Fri, Jan 16, 2026 | Rajab 27, 1447 | Fajr 05:45 | DXB
22.3°C
Brent crude futures were down over 17 per cent and were on track for a third straight year of losses

Oil prices were slightly lower on Wednesday, and headed for a fall of more than 15 per cent in 2025, as expectations of oversupply increased in a year marked by wars, higher tariffs, increased OPEC+ output and sanctions on Russia, Iran and Venezuela.
Brent crude futures were down over 17 per cent — the most substantial annual percentage decline since 2020 — and were on track for a third straight year of losses, their longest-ever losing streak. U.S. West Texas Intermediate crude was headed for a near 19 per cent annual decline.
BNP Paribas commodities analyst Jason Ying anticipates Brent will dip to $55 a barrel in the first quarter before recovering to $60 a barrel for the rest of 2026 as supply growth normalises and demand stays flat.

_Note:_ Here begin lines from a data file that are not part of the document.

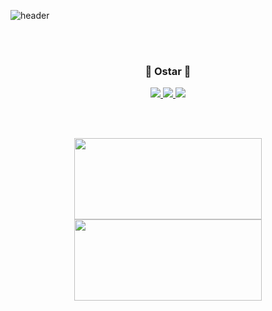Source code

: ![header](https://capsule-render.vercel.app/api?type=Soft&color=gradient&height=100&section=footer&text=Welcome%20to%20my%20Github&fontSize=45)

<br/>
<br/>

<h3 align='center'>🤜 Ostar 🤛</h3>
<p align='center'>
    <a href='https://ostarblog.netlify.app/'>
        <img src='https://img.shields.io/badge/Tech%20Blog-1E821E?style=flat-square&logo=Bloglovin&logoColor=white&link=https://ostarblog.netlify.app/'/>
    </a>
    <a href='https://www.instagram.com/o_star.1/'>
        <img src='https://img.shields.io/badge/Instagram-E4405F?style=flat-square&logo=Instagram&logoColor=white&link=https://www.instagram.com/o_star.1/'/>
    </a>
    <a href='https://www.notion.so/ostarstudyroom/O-star-StudyRoom-b08350f637df436c9d48238c2572e0fa'>
        <img src='https://img.shields.io/badge/Notion-000000?style=flat-square&logo=Notion&logoColor=white&link=https://www.notion.so/ostarstudyroom/O-star-StudyRoom-b08350f637df436c9d48238c2572e0fa'/>
    </a>
</p>
<br/>
<br/>
<p align='center'>
    <img src='https://github-readme-stats.vercel.app/api?username=o-star&theme=radical' width='300px' height='130px'/>  
    <img src='http://mazassumnida.wtf/api/generate_badge?boj=uh04049' width='300px' height='130px'/>
</p>
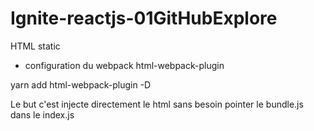 # Ignite-reactjs-01GitHubExplore

HTML static

- configuration du webpack html-webpack-plugin

yarn add html-webpack-plugin -D

Le but c'est injecte directement le html sans besoin pointer le bundle.js dans le index.js
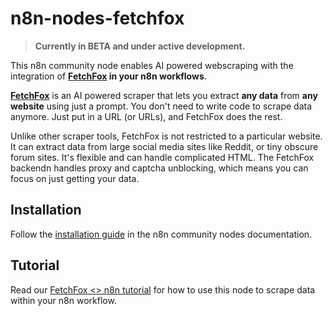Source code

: # n8n-nodes-fetchfox

> **Currently in BETA and under active development.**

This n8n community node enables AI powered webscraping with the integration of **[FetchFox](https://fetchfox.ai?r=n8n) in your n8n workflows**. 

**[FetchFox](https://fetchfox.ai?r=n8n)** is an AI powered scraper that lets you extract **any data** from **any website** using just a prompt. You don't need to write code to scrape data anymore. Just put in a URL (or URLs), and FetchFox does the rest.

Unlike other scraper tools, FetchFox is not restricted to a particular website. It can extract data from large social media sites like Reddit, or tiny obscure forum sites. It's flexible and can handle complicated HTML. The FetchFox backendn handles proxy and captcha unblocking, which means you can focus on just getting your data.

## Installation

Follow the [installation guide](https://docs.n8n.io/integrations/community-nodes/installation/) in the n8n community nodes documentation.

## Tutorial

Read our [FetchFox <> n8n tutorial](https://docs.fetchfox.ai/n8n) for how to use this node to scrape data within your n8n workflow.
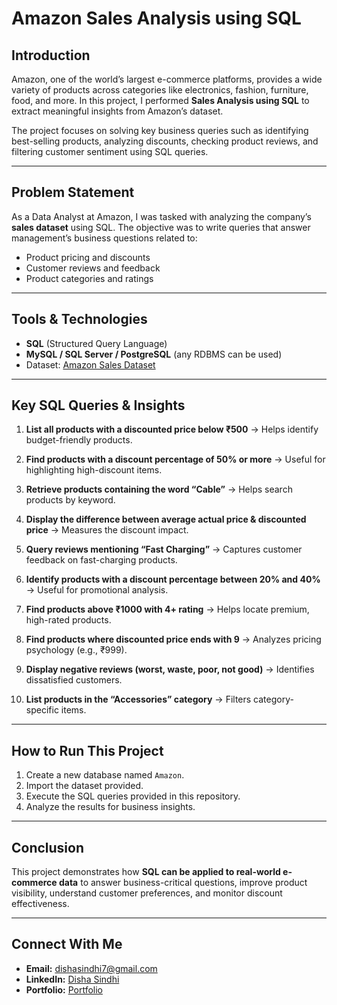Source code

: # Amazon Sales Analysis using SQL

##  Introduction

Amazon, one of the world’s largest e-commerce platforms, provides a wide variety of products across categories like electronics, fashion, furniture, food, and more. In this project, I performed **Sales Analysis using SQL** to extract meaningful insights from Amazon’s dataset.

The project focuses on solving key business queries such as identifying best-selling products, analyzing discounts, checking product reviews, and filtering customer sentiment using SQL queries.

---

##  Problem Statement

As a Data Analyst at Amazon, I was tasked with analyzing the company’s **sales dataset** using SQL. The objective was to write queries that answer management’s business questions related to:

* Product pricing and discounts
* Customer reviews and feedback
* Product categories and ratings

---

##  Tools & Technologies

* **SQL** (Structured Query Language)
* **MySQL / SQL Server / PostgreSQL** (any RDBMS can be used)
* Dataset: [Amazon Sales Dataset](https://drive.google.com/file/d/1hJOXNpOUXOpyjsrBt1O8MyIJHfWgzakS/view)
---

##  Key SQL Queries & Insights

1. **List all products with a discounted price below ₹500**
   → Helps identify budget-friendly products.

2. **Find products with a discount percentage of 50% or more**
   → Useful for highlighting high-discount items.

3. **Retrieve products containing the word “Cable”**
   → Helps search products by keyword.

4. **Display the difference between average actual price & discounted price**
   → Measures the discount impact.

5. **Query reviews mentioning “Fast Charging”**
   → Captures customer feedback on fast-charging products.

6. **Identify products with a discount percentage between 20% and 40%**
   → Useful for promotional analysis.

7. **Find products above ₹1000 with 4+ rating**
   → Helps locate premium, high-rated products.

8. **Find products where discounted price ends with 9**
   → Analyzes pricing psychology (e.g., ₹999).

9. **Display negative reviews (worst, waste, poor, not good)**
   → Identifies dissatisfied customers.

10. **List products in the “Accessories” category**
    → Filters category-specific items.

---

##  How to Run This Project

1. Create a new database named `Amazon`.
2. Import the dataset provided.
3. Execute the SQL queries provided in this repository.
4. Analyze the results for business insights.

---

##  Conclusion

This project demonstrates how **SQL can be applied to real-world e-commerce data** to answer business-critical questions, improve product visibility, understand customer preferences, and monitor discount effectiveness.

---

##  Connect With Me

* **Email:** [dishasindhi7@gmail.com](mailto:dishasindhi7@gmail.com)
* **LinkedIn:** [Disha Sindhi](https://www.linkedin.com)
* **Portfolio:** [Portfolio](https://www.wscubetech.com/portfolio/data/disha-sindhi-rsk7ymi)
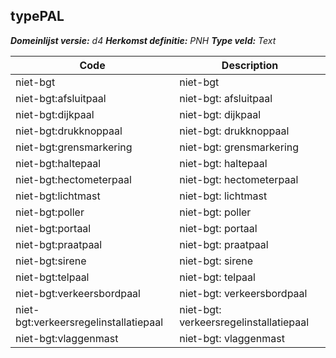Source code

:## typePAL

*__Domeinlijst versie:__ d4*
*__Herkomst definitie:__ PNH*
*__Type veld:__ Text*

|__Code__ |__Description__	|
|	---	|	---	|
| niet-bgt | niet-bgt |
| niet-bgt:afsluitpaal | niet-bgt: afsluitpaal |
| niet-bgt:dijkpaal | niet-bgt: dijkpaal |
| niet-bgt:drukknoppaal | niet-bgt: drukknoppaal |
| niet-bgt:grensmarkering | niet-bgt: grensmarkering |
| niet-bgt:haltepaal | niet-bgt: haltepaal |
| niet-bgt:hectometerpaal | niet-bgt: hectometerpaal |
| niet-bgt:lichtmast | niet-bgt: lichtmast |
| niet-bgt:poller | niet-bgt: poller |
| niet-bgt:portaal | niet-bgt: portaal |
| niet-bgt:praatpaal | niet-bgt: praatpaal |
| niet-bgt:sirene | niet-bgt: sirene |
| niet-bgt:telpaal | niet-bgt: telpaal |
| niet-bgt:verkeersbordpaal | niet-bgt: verkeersbordpaal |
| niet-bgt:verkeersregelinstallatiepaal | niet-bgt: verkeersregelinstallatiepaal |
| niet-bgt:vlaggenmast | niet-bgt: vlaggenmast |
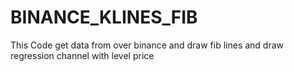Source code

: # BINANCE_KLINES_FIB
This Code get data from over binance and draw fib lines and draw regression channel with level price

"The reason why we're more bearish than the market in the near term is that we think that US shale producers were able to hedge at high levels," he said.
"So the supply from shale producers will be more consistent and insensitive to price movements."
After rising slightly earlier in the day, Brent futures were down 31 cents at $61.02 a barrel by 1808 GMT, while U.S. WTI crude was at $57.59, down 36 cents. The 2025 average prices for both benchmarks are the lowest since 2020, LSEG data showed.
US crude stocks fell last week, but distillate and gasoline inventories grew more than expected, according to data from the U.S. Energy Information Administration.
“It was a modestly supportive report on crude drawdown but the inners of the report are not so great and it will probably be a rough January and February with the holidays in the rearview mirror," said John Kilduff, partner at Again Capital Markets.
Crude inventories fell by 1.9 million barrels to 422.9 million barrels in the week ended December 26, the EIA said, compared with analysts' expectations in a Reuters poll for an 867,000-barrel draw.
US gasoline stocks rose by 5.8 million barrels in the week to 234.3 million barrels, the EIA said, compared with analysts' expectations for a 1.9 million-barrel build. Distillate stockpiles, including diesel and heating oil, rose by 5 million barrels to 123.7 million barrels, versus projections of a 2.2 million-barrel rise.
Oil markets had a strong start to 2025 when former President Joe Biden ended his term by imposing tougher sanctions on Russia, disrupting supplies to major buyers China and India. The impact of the war in Ukraine on energy markets intensified when Ukrainian drones damaged Russian infrastructure and disrupted Kazakhstan's oil exports.
The 12-day Iran-Israel conflict in June added to the threats to supply by disrupting shipping in the Strait of Hormuz, a major route for global seaborne oil, which fanned oil prices. In recent weeks, OPEC's biggest producers, Saudi Arabia and the United Arab Emirates, have become locked in a crisis over Yemen, and US President Donald Trump has ordered a blockade on Venezuelan oil exports and threatened another strike on Iran.
But prices eased after OPEC+ accelerated its output increases this year and as concerns about the impact of U.S. tariffs weighed on global economic and fuel demand growth.
OPEC+, which groups the Organization of the Petroleum Exporting Countries and its allies, has paused oil output hikes for the first quarter of 2026 after releasing some 2.9 million barrels per day into the market since April. The next OPEC+ meeting is on January 4. Most analysts expect supply to exceed demand next year, with estimates ranging from the International Energy Agency's 3.84 million barrels per day to Goldman Sachs' 2 million bpd.
"If the price really has a substantial fall, I would imagine you will see some cuts (from OPEC+)," said Martijn Rats, Morgan Stanley's global oil strategist. "But it probably does need to fall quite a bit further from here on - maybe in the low $50s."
"If today's price simply prevails, after the pause in Q1, they'll probably continue to unwind these cuts."
John Driscoll, managing director of consultancy JTD Energy, expects geopolitical risks to support oil prices even though market fundamentals point to oversupply.
"Everybody's saying it'll get weaker into 2026 and even beyond," he said. "But I wouldn't ignore the geopolitics, and the Trump factor is going to be playing out because he wants to be involved in everything."